Las estadísticas nos dicen que las tasas de nacimientos están cayendo en picado. Cada vez nacen menos niños. Cada vez se verán menos niños por las calles.
Hay aquí, obviamente, un problema demográfico, pero yo intuyo algo más grave, más profundo.
¿Y si nuestro progresivo desapego de la infancia estuviera poniendo de manifiesto que hemos dejado de amar la vida o, al menos, que no la amamos tanto como nos parece?
Nuestros discursos ecologistas, humanistas, pacifistas, veganos... podrían estar movimos por el miedo.
No queremos morir... ni queremos matar, pero, por encima de todo, no queremos dar vida.
¿Y qué podría significar esto sino que tenemos miedo, un miedo creciente, a nosotros mismos?
El miedo nos impulsa a la huida, mientras que el amor a la vida es la expresión más diáfana de la afirmación de la propia vida.

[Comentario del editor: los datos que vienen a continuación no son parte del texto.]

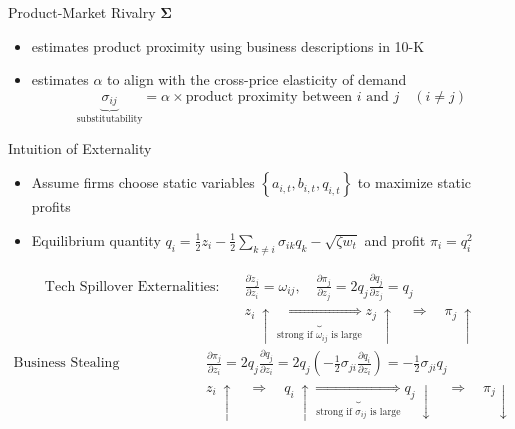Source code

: \documentclass[
  10pt,
  aspectratio=169,   %
]{beamer}
\theoremstyle{plain}
\begin{document}
\begin{frame}{Product-Market Rivalry $\bm{\Sigma}$}

  \begin{itemize}
    \item \label{product_identification} \citet{Hoberg2016-jm} estimates product proximity using business descriptions in 10-K
          \medskip{}
    \item \citet{Pellegrino2024-dn} estimates $\alpha$ to align with the cross-price
          elasticity of demand
          \medskip{}
          \[
            \underbrace{\sigma_{ij}}_{\text{substitutability}}=\alpha\times\text{product proximity between }i\text{ and }j\quad\left(i\neq j\right)
          \]\hyperlink{micro_vs_ghl}{}
  \end{itemize}

\end{frame}

\begin{frame}{Intuition of Externality}
  \label{static_equilibrium}
  \begin{itemize}
    \item Assume firms choose static variables $\left\{a_{i,t}, b_{i,t}, q_{i,t}\right\}$ to maximize static profits \pause
    \item Equilibrium quantity $q_i = \frac{1}{2} z_i - \frac{1}{2}\sum_{k \neq i} \sigma_{ik} q_k - \sqrt{\zeta w_t}$ and profit $\pi_i = q_i^2$ \pause
  \end{itemize}
  \begin{align*}
    \text{Tech Spillover Externalities:} \quad &
    \frac{\partial \dot{z}_j}{\partial z_i} = \omega_{ij}, \quad
    \frac{\partial \pi_j}{\partial z_j} = 2 q_j \frac{\partial q_j}{\partial z_j} = q_j \\
    & z_i \ \uparrow \underbrace{\Longrightarrow}_{\text{strong if } \omega_{ij} \text{ is large}}   z_j \ \uparrow \quad \Longrightarrow \quad \pi_j \ \uparrow
  \end{align*}\pause
  \begin{align*}
    \text{Business Stealing Externalities:} \quad &
    \frac{\partial \pi_j}{\partial z_i} = 2 q_j \frac{\partial q_j}{\partial z_i}
    = 2 q_j \left(-\frac{1}{2}\sigma_{ji}\frac{\partial q_i}{\partial z_i}\right)
    = -\frac{1}{2}\sigma_{ji} q_j \\
    & z_i \ \uparrow \quad \Longrightarrow \quad q_i \ \uparrow \underbrace{\Longrightarrow}_{\text{strong if } \sigma_{ij} \text{ is large}} q_j \ \downarrow \quad \Longrightarrow \quad \pi_j  \downarrow
  \end{align*}
\end{frame}
\end{document}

Filóstrato habla en la Vida de los sofistas de un tal Filagro, un filósofo menudo, de rostro severo y mirada penetrante que se encolerizaba fácilmente. Cuando uno de sus amigos le preguntó por qué no quería tener hijos, contestó: "Porque no disfruto de mí mismo".
Me dicen algunos supuestos entendidos que las jóvenes parejas no quieren tener hijos porque es carísimo. No me parece que sea, ni mucho menos, más caro que lo que les resultaba a sus abuelas. Yo sospecho que tiene que ver con la forma de disfrutar de sí mismos.
¿Sabemos lo que decimos cuando nos deseamos una feliz Navidad?